On the other hand, I like movies where spaceships explode and where people fight each other with laser swords, so, yes, I had to see it at least once.
The Force Awakens is also divided, telling a new story for a new generation while, at the same time, appeasing everyone who grew up on the originals and rejected the prequels with so much disdain that Lucas himself is now something of a pariah. The needs of nostalgia (and of the Disney corporation) do pull at this film, but there’s enough talent and genuine ingenuity at work for it to be a satisfying space opera in its own right.
There is much to potentially spoil in the plot, suffice it to say that many years after the defeat of the Empire, a new and brutal First Order has arisen and taken over a portion of the galaxy. With the restored Republic unwilling to declare war, a covert Resistance is left to oppose the Order. In the midst of this Luke Skywalker has vanished, and the Resistance are searching for him. Ace pilot Poe Dameron (Oscar Isaac), seeking information, is captured by the First Order, but his loyal droid BB-8 escapes into the deserts of the planet Jakku, a desolate world whose main industry appears to be salvaging parts from the crashed starships and vehicles left over from a battle between the Rebels and the Empire. BB-8 is recovered and befriended by Rey (Daisy Ridley), a young scavenger, who falls in with Finn (John Boyega), a former stormtrooper for the First Order who defected shortly after refusing to massacre a small village. The two manage to escape Jakku in a familiar-looking space freighter, only to run into its original occupants…
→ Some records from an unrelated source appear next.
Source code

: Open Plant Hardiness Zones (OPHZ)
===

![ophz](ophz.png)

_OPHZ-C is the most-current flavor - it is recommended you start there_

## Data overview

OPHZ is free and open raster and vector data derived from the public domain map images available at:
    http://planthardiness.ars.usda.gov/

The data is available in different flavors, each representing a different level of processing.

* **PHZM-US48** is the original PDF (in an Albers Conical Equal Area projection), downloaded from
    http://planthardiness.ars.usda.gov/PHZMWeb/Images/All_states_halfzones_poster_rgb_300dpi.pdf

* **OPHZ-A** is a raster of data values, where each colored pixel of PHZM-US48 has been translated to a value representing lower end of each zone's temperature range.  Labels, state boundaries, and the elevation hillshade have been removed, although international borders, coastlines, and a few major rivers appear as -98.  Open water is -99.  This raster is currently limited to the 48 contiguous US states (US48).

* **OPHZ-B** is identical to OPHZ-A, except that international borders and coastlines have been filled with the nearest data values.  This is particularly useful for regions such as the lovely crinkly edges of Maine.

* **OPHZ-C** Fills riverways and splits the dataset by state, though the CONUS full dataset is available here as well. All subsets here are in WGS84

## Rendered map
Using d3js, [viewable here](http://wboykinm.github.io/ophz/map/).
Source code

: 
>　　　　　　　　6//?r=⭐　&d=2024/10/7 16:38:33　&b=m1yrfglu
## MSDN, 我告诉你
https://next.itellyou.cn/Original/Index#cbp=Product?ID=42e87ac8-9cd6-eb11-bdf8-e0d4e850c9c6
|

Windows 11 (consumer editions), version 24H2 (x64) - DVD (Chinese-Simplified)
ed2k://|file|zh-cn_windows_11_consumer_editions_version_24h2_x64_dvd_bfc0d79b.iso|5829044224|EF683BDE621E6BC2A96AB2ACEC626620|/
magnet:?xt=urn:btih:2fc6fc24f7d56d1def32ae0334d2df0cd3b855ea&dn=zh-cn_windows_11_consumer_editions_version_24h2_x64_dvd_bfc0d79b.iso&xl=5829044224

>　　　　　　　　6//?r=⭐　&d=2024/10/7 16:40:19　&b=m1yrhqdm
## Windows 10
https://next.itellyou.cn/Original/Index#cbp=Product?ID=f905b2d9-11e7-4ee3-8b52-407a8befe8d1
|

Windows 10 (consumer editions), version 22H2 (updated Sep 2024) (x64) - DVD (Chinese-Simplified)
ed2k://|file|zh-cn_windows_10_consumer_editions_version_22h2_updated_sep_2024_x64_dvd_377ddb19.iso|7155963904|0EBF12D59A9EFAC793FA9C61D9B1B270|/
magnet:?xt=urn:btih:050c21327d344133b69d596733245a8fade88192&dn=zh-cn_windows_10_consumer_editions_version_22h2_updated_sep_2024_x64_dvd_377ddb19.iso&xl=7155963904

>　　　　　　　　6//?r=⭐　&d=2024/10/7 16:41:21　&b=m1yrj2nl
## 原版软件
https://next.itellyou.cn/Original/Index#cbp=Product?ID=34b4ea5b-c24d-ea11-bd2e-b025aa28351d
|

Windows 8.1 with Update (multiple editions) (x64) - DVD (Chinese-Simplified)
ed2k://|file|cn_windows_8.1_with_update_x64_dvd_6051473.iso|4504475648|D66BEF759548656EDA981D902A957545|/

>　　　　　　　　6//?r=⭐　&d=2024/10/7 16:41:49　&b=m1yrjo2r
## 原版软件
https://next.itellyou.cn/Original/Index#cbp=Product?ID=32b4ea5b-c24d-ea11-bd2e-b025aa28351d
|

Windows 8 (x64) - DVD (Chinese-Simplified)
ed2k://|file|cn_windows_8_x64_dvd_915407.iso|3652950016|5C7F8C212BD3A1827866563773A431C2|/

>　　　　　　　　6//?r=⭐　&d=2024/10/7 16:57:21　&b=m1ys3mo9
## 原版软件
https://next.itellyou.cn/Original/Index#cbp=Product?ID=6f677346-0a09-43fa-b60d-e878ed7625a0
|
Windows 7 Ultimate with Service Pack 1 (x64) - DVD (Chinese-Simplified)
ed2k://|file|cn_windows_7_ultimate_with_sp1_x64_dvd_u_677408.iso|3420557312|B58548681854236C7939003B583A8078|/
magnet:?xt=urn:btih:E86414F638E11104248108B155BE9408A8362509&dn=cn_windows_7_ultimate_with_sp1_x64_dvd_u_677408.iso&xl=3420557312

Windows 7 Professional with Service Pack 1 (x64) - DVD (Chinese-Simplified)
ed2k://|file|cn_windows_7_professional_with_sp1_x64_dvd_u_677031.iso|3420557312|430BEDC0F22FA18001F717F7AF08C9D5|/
The fundamental question I had when dealing with a continuation of the Star Wars story was who the new villains would be. The Sith have been successfully eradicated thanks to Vader’s sacrifice and just having the Empire still around would be, to say the least, anticlimactic. The Force Awakens is a little vague in defining the First Order and their intentions for the galaxy, though an appropriately Nazi-esque rally on board their new superweapon at least conveys the right feeling. They quite closely resemble the Empire in fashion and interior design, even fielding Star Destroyers and TIE fighters which are only slightly different from the originals (some new designs would have been welcome, honestly.) They’re mostly led by Kylo Ren (Adam Driver), a sinister acolyte of the Dark Side who appears to be a big fan of Darth Vader before he went all soft- guiding him is the enigmatic Supreme Leader Snoke (Andy Serkis in voice and gesture), who makes it clear that it’s not only George Lucas who has trouble coming up with cool outer space names.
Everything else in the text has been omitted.